Jack H. Hetherington croit davantage en eux. Ce physicien de l’université du Michigan juge son chat si doué qu’il signe un article scientifique de sa patte. Le nom F. D. C. Willard qui apparaît sous l’article e 1980 « L’hélium 3 solide : un antiferromagnétique nucléaire » est ainsi celui de l’animal. Une étude parue dans la revue Behavioural Processes en 2016 montre d’ailleurs que les félins ont une mémoire épisodique et qu’ils comprennent certaines lois de la physique.

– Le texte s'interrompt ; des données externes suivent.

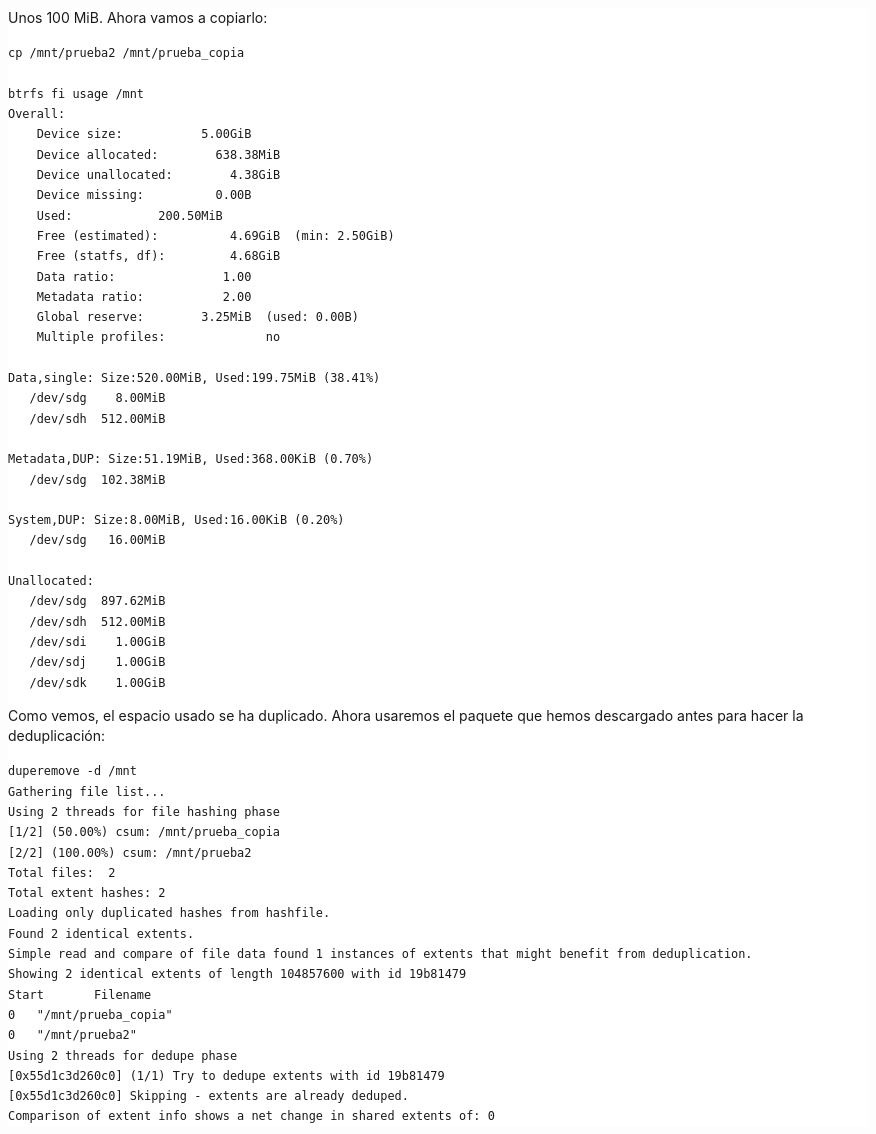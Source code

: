 Unos 100 MiB. Ahora vamos a copiarlo:

```
cp /mnt/prueba2 /mnt/prueba_copia

btrfs fi usage /mnt
Overall:
    Device size:           5.00GiB
    Device allocated:        638.38MiB
    Device unallocated:        4.38GiB
    Device missing:          0.00B
    Used:            200.50MiB
    Free (estimated):          4.69GiB  (min: 2.50GiB)
    Free (statfs, df):         4.68GiB
    Data ratio:               1.00
    Metadata ratio:           2.00
    Global reserve:        3.25MiB  (used: 0.00B)
    Multiple profiles:              no

Data,single: Size:520.00MiB, Used:199.75MiB (38.41%)
   /dev/sdg    8.00MiB
   /dev/sdh  512.00MiB

Metadata,DUP: Size:51.19MiB, Used:368.00KiB (0.70%)
   /dev/sdg  102.38MiB

System,DUP: Size:8.00MiB, Used:16.00KiB (0.20%)
   /dev/sdg   16.00MiB

Unallocated:
   /dev/sdg  897.62MiB
   /dev/sdh  512.00MiB
   /dev/sdi    1.00GiB
   /dev/sdj    1.00GiB
   /dev/sdk    1.00GiB
```

Como vemos, el espacio usado se ha duplicado. Ahora usaremos el paquete que hemos descargado antes para hacer la deduplicación:

```
duperemove -d /mnt
Gathering file list...
Using 2 threads for file hashing phase
[1/2] (50.00%) csum: /mnt/prueba_copia
[2/2] (100.00%) csum: /mnt/prueba2
Total files:  2
Total extent hashes: 2
Loading only duplicated hashes from hashfile.
Found 2 identical extents.
Simple read and compare of file data found 1 instances of extents that might benefit from deduplication.
Showing 2 identical extents of length 104857600 with id 19b81479
Start       Filename
0   "/mnt/prueba_copia"
0   "/mnt/prueba2"
Using 2 threads for dedupe phase
[0x55d1c3d260c0] (1/1) Try to dedupe extents with id 19b81479
[0x55d1c3d260c0] Skipping - extents are already deduped.
Comparison of extent info shows a net change in shared extents of: 0
```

Ces recherches ne permettent pour l’heure pas à la CIA, au FSB ou à la DGSI de les enrôler. Finalement, les agences s’en remettent à de bonnes vieilles méthodes. En 2016, le Liban capture un vautour qui porte une bague d’identification israélienne ainsi qu’un émetteur. Les autorités libanaises sont persuadées qu’il s’agit d’une tactique d’espionnage de la part d’Israël, et ce ne serait pas la première fois. Quelques mois plus tôt, des membres du Hamas ont capturé un dauphin équipé de caméras, au large de la bande de Gaza. Ils le suspectent immédiatement d’appartenir à l’État hébreux. À la même période, l’Inde accusait le Pakistan de lui envoyer des pigeons espions.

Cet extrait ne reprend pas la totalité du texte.